Sounds like you've got a lot of neat stuff. For some reason, I still don't have an original IBM PC 5150 in my collection. When I had the chance (many) to get one back in the early 1990s, I always passed them up, uninterested in PC-related stuff since it was so plentiful. Now I kinda regret it.

I should have grabbed all the original IBM-brand stuff I could find.
I have a pretty nice original AT, though. I've even got the original IBM VGA card for it, which is pretty rare. Tell me more about your decked-to-the-hilt AT. What kind of cards do you have in it?
By the time I bought an AT, I was hacking these PCs like there was no tomarrow. I was building all sorts of hardware for them to do all kinds of crazy things. My AT is one of the first units made. It has a 6MHz CPU and coprocessor. The MFM controller is actually marked "PROTO", prototype, from Western Digital. It also has the original video card in it along with the original IBM expansion board. It came with a whopping 20Meg full height drive that I still have but I later swapped it for the 30M then added a 100+ Meg drive from MicroScience before I retired it. The Quantum Q2080s were the king. Where I worked we upgraded some of the VME systems and I took the memory for the AT. I bought a EVEREX memory card and one other one that had a daughter board that would support 4Meg total. Most people back then had 640K. I also had a 20Meg IRWIN tape drive, a 1.2M and 360K floppy drives. All stuff that could be bought, so no big deal...
However, mine was a hacking machine so I built a card for it that started out being a PROM programmer but grew over time.
I could program the 2764s, 128's and 256's opf the day, but I could also program the Motorola MC68701. Ah, the good old days. Then I added a 5220 LPC encoder from TI do make the PC talk. (There were no sound cards at this time, not even the first Sound Blaster was out, which I still have). If you did want sound, you could PWM the speaker or just do a frequency change all with the timer. With PWM, we could make some sounds, but nothing like what the Sound Blaster had. As a matter of fact, I was amazed at how poor they did with the whole idea of using the PCs for games. After all, what did we have with the very first PC, Donkey! LOL. After this I added a couple of ADCs and was doing some stuff with that. Then I wrote my first BIOS hook rom, making a security system for the AT. This was just like now how you can have the PC ask for a password in the BIOS when you boot. No one thought it would be a good idea so I never did anything with it..

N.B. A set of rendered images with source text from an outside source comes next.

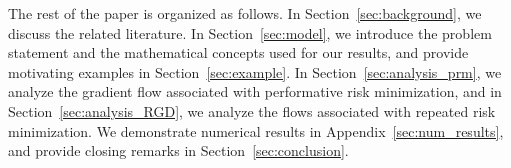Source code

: The rest of the paper is organized as follows. In Section~\ref{sec:background}, we discuss the related literature. In Section~\ref{sec:model}, we introduce the problem statement and the mathematical concepts used for our results, and provide motivating examples in Section~\ref{sec:example}. In Section~\ref{sec:analysis_prm}, we analyze the gradient flow associated with performative risk minimization, and in Section~\ref{sec:analysis_RGD}, we analyze the flows associated with repeated risk minimization. We demonstrate numerical results in Appendix~\ref{sec:num_results}, and provide closing remarks in Section~\ref{sec:conclusion}.
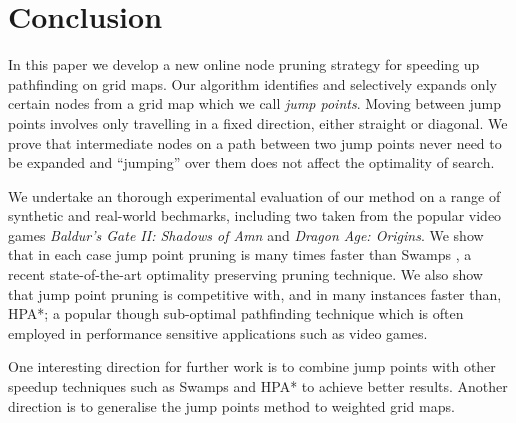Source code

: \section{Conclusion}
In this paper we develop a new online node pruning
strategy for speeding up pathfinding on grid maps.
Our algorithm identifies and selectively expands only certain
nodes from a grid map which we call \emph{jump points}.
Moving between jump points involves only travelling in a
fixed direction, either straight or diagonal.
We prove that intermediate nodes on a path between two
jump points never need to be expanded and ``jumping'' over them
does not affect the optimality of search.
\par
We undertake an thorough experimental evaluation of our method on
a range of synthetic and real-world bechmarks, including two taken
from the popular video games \emph{Baldur's Gate II: Shadows of Amn}
and \emph{Dragon Age: Origins}.
We show that in each case jump point pruning is many times faster 
than Swamps \cite{pochter10}, a recent state-of-the-art optimality preserving
pruning technique.
We also show that jump point pruning is competitive with, and in many instances
faster than, HPA*; a popular though sub-optimal pathfinding technique which is 
often employed in performance sensitive applications such as video games.
\par
One interesting direction for further work is to combine jump points with other
speedup techniques such as Swamps and HPA* to achieve better results.
Another direction is to generalise the jump points method to weighted grid maps.
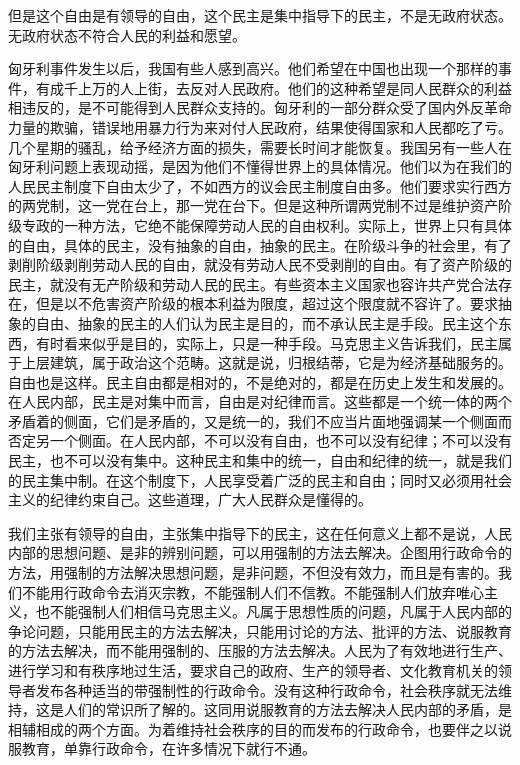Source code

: 但是这个自由是有领导的自由，这个民主是集中指导下的民主，不是无政府状态。无政府状态不符合人民的利益和愿望。

匈牙利事件发生以后，我国有些人感到高兴。他们希望在中国也出现一个那样的事件，有成千上万的人上街，去反对人民政府。他们的这种希望是同人民群众的利益相违反的，是不可能得到人民群众支持的。匈牙利的一部分群众受了国内外反革命力量的欺骗，错误地用暴力行为来对付人民政府，结果使得国家和人民都吃了亏。几个星期的骚乱，给予经济方面的损失，需要长时间才能恢复。我国另有一些人在匈牙利问题上表现动摇，是因为他们不懂得世界上的具体情况。他们以为在我们的人民民主制度下自由太少了，不如西方的议会民主制度自由多。他们要求实行西方的两党制，这一党在台上，那一党在台下。但是这种所谓两党制不过是维护资产阶级专政的一种方法，它绝不能保障劳动人民的自由权利。实际上，世界上只有具体的自由，具体的民主，没有抽象的自由，抽象的民主。在阶级斗争的社会里，有了剥削阶级剥削劳动人民的自由，就没有劳动人民不受剥削的自由。有了资产阶级的民主，就没有无产阶级和劳动人民的民主。有些资本主义国家也容许共产党合法存在，但是以不危害资产阶级的根本利益为限度，超过这个限度就不容许了。要求抽象的自由、抽象的民主的人们认为民主是目的，而不承认民主是手段。民主这个东西，有时看来似乎是目的，实际上，只是一种手段。马克思主义告诉我们，民主属于上层建筑，属于政治这个范畴。这就是说，归根结蒂，它是为经济基础服务的。自由也是这样。民主自由都是相对的，不是绝对的，都是在历史上发生和发展的。在人民内部，民主是对集中而言，自由是对纪律而言。这些都是一个统一体的两个矛盾着的侧面，它们是矛盾的，又是统一的，我们不应当片面地强调某一个侧面而否定另一个侧面。在人民内部，不可以没有自由，也不可以没有纪律；不可以没有民主，也不可以没有集中。这种民主和集中的统一，自由和纪律的统一，就是我们的民主集中制。在这个制度下，人民享受着广泛的民主和自由；同时又必须用社会主义的纪律约束自己。这些道理，广大人民群众是懂得的。

我们主张有领导的自由，主张集中指导下的民主，这在任何意义上都不是说，人民内部的思想问题、是非的辨别问题，可以用强制的方法去解决。企图用行政命令的方法，用强制的方法解决思想问题，是非问题，不但没有效力，而且是有害的。我们不能用行政命令去消灭宗教，不能强制人们不信教。不能强制人们放弃唯心主义，也不能强制人们相信马克思主义。凡属于思想性质的问题，凡属于人民内部的争论问题，只能用民主的方法去解决，只能用讨论的方法、批评的方法、说服教育的方法去解决，而不能用强制的、压服的方法去解决。人民为了有效地进行生产、进行学习和有秩序地过生活，要求自己的政府、生产的领导者、文化教育机关的领导者发布各种适当的带强制性的行政命令。没有这种行政命令，社会秩序就无法维持，这是人们的常识所了解的。这同用说服教育的方法去解决人民内部的矛盾，是相辅相成的两个方面。为着维持社会秩序的目的而发布的行政命令，也要伴之以说服教育，单靠行政命令，在许多情况下就行不通。

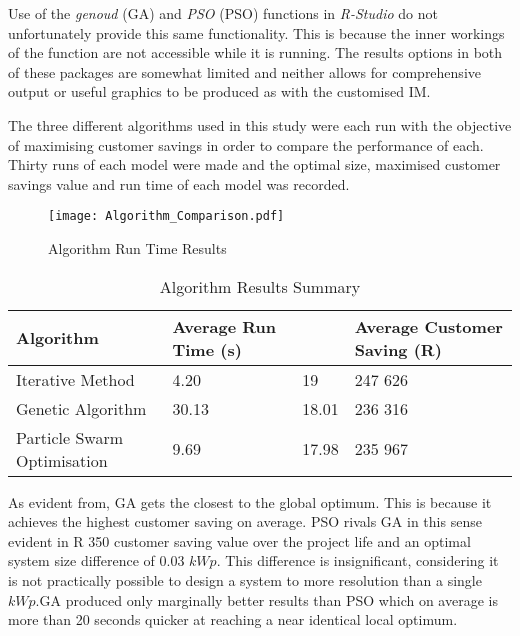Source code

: \documentclass[a4paper,11pt,fleqn]{report}
\begin{document}
Use of the \textit{genoud} (\ac{GA}) and \textit{PSO} (\ac{PSO}) functions in \textit{R-Studio} do not unfortunately provide this same functionality. This is because the inner workings of the function are not accessible while it is running. The results options in both of these packages are somewhat limited and neither allows for comprehensive output or useful graphics to be produced as with the customised \ac{IM}.

The three different algorithms used in this study were each run with the objective of maximising customer savings in order to compare the performance of each. Thirty runs of each model were made and the optimal size, maximised customer savings value and run time of each model was recorded.

\begin{figure}[H]
\begin{center}
\texttt{[image: Algorithm\_Comparison.pdf]}
\caption{Algorithm Run Time Results}
\label{fig: Algorithm Run Time Results}
\end{center}
\end{figure}

\begin{table}[H]
\caption {Algorithm Results Summary} \label{table:	 AlgSum} 
\begin{center}
\begin{tabular}{p{5cm} p{2cm} p{2.5cm} p{2.5cm}}\toprule
    {\textbf{Algorithm}} & {\textbf{Average Run Time (s)}} & {\textbf{Average optimal system size} & {\textbf{Average Customer Saving (R)}}\\ \midrule
    Iterative Method & 4.20 & 19 & 247 626\\
	Genetic Algorithm  & 30.13 & 18.01 & 236 316\\
    Particle Swarm Optimisation & 9.69 & 17.98 & 235 967\\ \bottomrule
\end{tabular}
\end{center}
\end{table}

As evident from, \ac{GA} gets the closest to the global optimum. This is because it achieves the highest customer saving on average. \ac{PSO} rivals \ac{GA} in this sense evident in R 350 customer saving value over the project life and an optimal system size difference of 0.03 $kWp$. This difference is insignificant, considering it is not practically possible to design a system to more resolution than a single $kWp$.\ac{GA} produced only marginally better results than \ac{PSO} which on average is more than 20 seconds quicker at reaching a near identical local optimum.
\end{document}
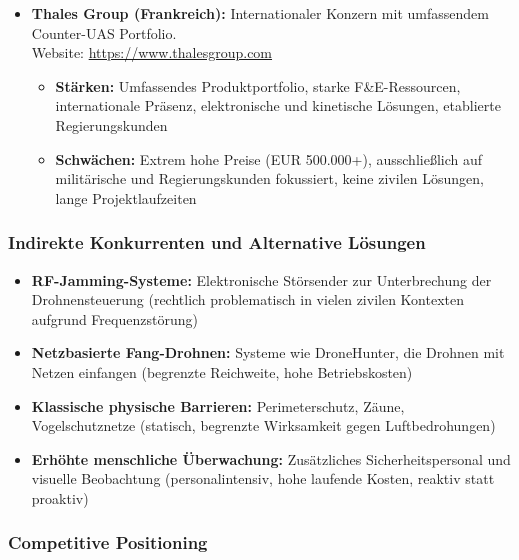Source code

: \documentclass[11pt,a4paper]{article}
\begin{document}
\begin{itemize}
    \item \textbf{Thales Group (Frankreich):} Internationaler Konzern mit umfassendem Counter-UAS Portfolio. \\
    Website: \url{https://www.thalesgroup.com}
    \begin{itemize}
        \item \textbf{Stärken:} Umfassendes Produktportfolio, starke F\&E-Ressourcen, internationale Präsenz, 
        elektronische und kinetische Lösungen, etablierte Regierungskunden
        \item \textbf{Schwächen:} Extrem hohe Preise (EUR 500.000+), ausschließlich auf militärische und 
        Regierungskunden fokussiert, keine zivilen Lösungen, lange Projektlaufzeiten
    \end{itemize}
    
\end{itemize}

\subsubsection*{Indirekte Konkurrenten und Alternative Lösungen}
\begin{itemize}
    \item \textbf{RF-Jamming-Systeme:} Elektronische Störsender zur Unterbrechung der Drohnensteuerung 
    (rechtlich problematisch in vielen zivilen Kontexten aufgrund Frequenzstörung)
    \item \textbf{Netzbasierte Fang-Drohnen:} Systeme wie DroneHunter, die Drohnen mit Netzen einfangen 
    (begrenzte Reichweite, hohe Betriebskosten)
    \item \textbf{Klassische physische Barrieren:} Perimeterschutz, Zäune, Vogelschutznetze (statisch, 
    begrenzte Wirksamkeit gegen Luftbedrohungen)
    \item \textbf{Erhöhte menschliche Überwachung:} Zusätzliches Sicherheitspersonal und visuelle Beobachtung 
    (personalintensiv, hohe laufende Kosten, reaktiv statt proaktiv)
\end{itemize}

\subsubsection*{Competitive Positioning}
\end{document}
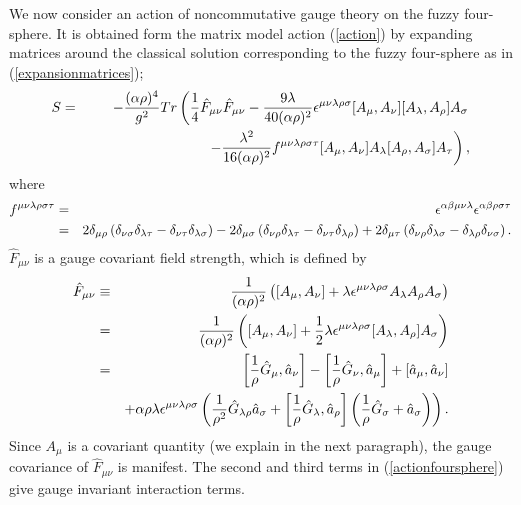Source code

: \documentclass[a4paper,11pt]{article}
\begin{document}
We now consider an action of 
noncommutative gauge theory on the fuzzy four-sphere. 
It is obtained form the matrix model action (\ref{action}) 
by expanding matrices around the classical solution
corresponding to the fuzzy four-sphere as in 
(\ref{expansionmatrices}); 
\begin{eqnarray}
S&=&-\frac{(\alpha\rho)^{4}}{g^{2}}Tr\left(
\frac{1}{4}\hat{F}_{\mu\nu}\hat{F}_{\mu\nu}
-\frac{9\lambda}{40(\alpha\rho)^{2}}
\epsilon^{\mu\nu\lambda\rho\sigma}
[A_{\mu},A_{\nu}][A_{\lambda},A_{\rho}]A_{\sigma} \right. \cr 
&&\left. \hspace{3cm}
-\frac{\lambda^{2}}{16(\alpha\rho)^{2}}
f^{\mu\nu\lambda\rho\sigma\tau}
[A_{\mu},A_{\nu}]A_{\lambda}[A_{\rho},A_{\sigma}]A_{\tau}
\right), 
\label{actionfoursphere}
\end{eqnarray} 
where 
\begin{eqnarray}
f^{\mu\nu\lambda\rho\sigma\tau}&=&
\epsilon^{\alpha\beta\mu\nu\lambda}
\epsilon^{\alpha\beta\rho\sigma\tau} \cr
&=&2\delta_{\mu\rho}\left(\delta_{\nu\sigma}\delta_{\lambda\tau}
-\delta_{\nu\tau}\delta_{\lambda\sigma}\right)
-2\delta_{\mu\sigma}\left(\delta_{\nu\rho}\delta_{\lambda\tau}
-\delta_{\nu\tau}\delta_{\lambda\rho}\right)
+2\delta_{\mu\tau}\left(\delta_{\nu\rho}\delta_{\lambda\sigma}
-\delta_{\lambda\rho}\delta_{\nu\sigma}\right). 
\end{eqnarray} 
$\hat{F}_{\mu\nu}$ is a gauge covariant field strength, 
which is defined by 
\begin{eqnarray}
\hat{F}_{\mu\nu}&\equiv& \frac{1}{(\alpha\rho)^{2}}
\left( [A_{\mu},A_{\nu}]
+\lambda\epsilon^{\mu\nu\lambda\rho\sigma}
A_{\lambda}A_{\rho}A_{\sigma} \right)\cr 
&=&\frac{1}{(\alpha\rho)^{2}}\left( 
[A_{\mu},A_{\nu}]+\frac{1}{2}
\lambda\epsilon^{\mu\nu\lambda\rho\sigma}
[A_{\lambda},A_{\rho}]A_{\sigma}\right) \cr 
&=&
\left[\frac{1}{\rho}\hat{G}_{\mu},\hat{a}_{\nu}\right]
-\left[\frac{1}{\rho}\hat{G}_{\nu},\hat{a}_{\mu}\right]
+[\hat{a}_{\mu},\hat{a}_{\nu}] \cr 
&&+\alpha\rho
\lambda\epsilon^{\mu\nu\lambda\rho\sigma}
\left(
\frac{1}{\rho^{2}}\hat{G}_{\lambda\rho}\hat{a}_{\sigma}
+\left[\frac{1}{\rho}\hat{G}_{\lambda},\hat{a}_{\rho}\right]
\left(\frac{1}{\rho}\hat{G}_{\sigma}+\hat{a}_{\sigma}\right)
\right). 
\label{fieldstrength}
\end{eqnarray}
Since $A_{\mu}$ is a covariant quantity
(we explain in the next paragraph), 
the gauge covariance of $\hat{F}_{\mu\nu}$ is manifest. 
The second and third terms in 
(\ref{actionfoursphere}) 
give gauge invariant interaction terms. 
\end{document}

If you remember way back then, we were all using MFM (modified FM). I wish I had kept more of the old drives just to keep some of my equipment alive... Anyway, they later came out with RLL which was a compressor in hardware (run length limited). Then Perstor came out with a controller that would double a drive. I bought one of those and ran it for a few year. I used to use some strange software to hack the drives back then. J format was one. Pstore was another.
If all that is not enough to bore you to sleep.....
Hacking before it was hacking?
Being in engineering I was always doing something with a computer. I was always amazed at what companies were doing to try and copy protect their discs. COPYIIPC and Hardrunner was the norm. As the PC (PCPC) was getting more common, programs started to come out that actually did something other than play Donkey and Music. SPICE came out for the PC. SPICE is an engineering tool that we ran on a VAX back then. Now this was the first software I ever saw that they actually burned the floppy and you could not copy it. The software was expensive and so if you were a budding engineer wanting to play with the software at home, you had to take the master disc #1 home with you. I had reverse engineered a few programs by that time and decided to see what it would take to copy SPICE. Out came Debug, ah.. it was a packed exe file. So I looked at all of the software on the discs and read the manuals. I leanred they wrote the SPICE using Microsoft Fortran. Then I discovered that for the power users of SPICE, they had supplied the object files so you could include your own library of parts and rebuild it. It just so happened that we used Fortran, so no problem. I just rebuilt it all as an unpacked exe. Then out cam Debug a second time. A few hours later of looking at assembler code and watching two PCs single step, I had a version of the EXE that would run without the master floppy #1.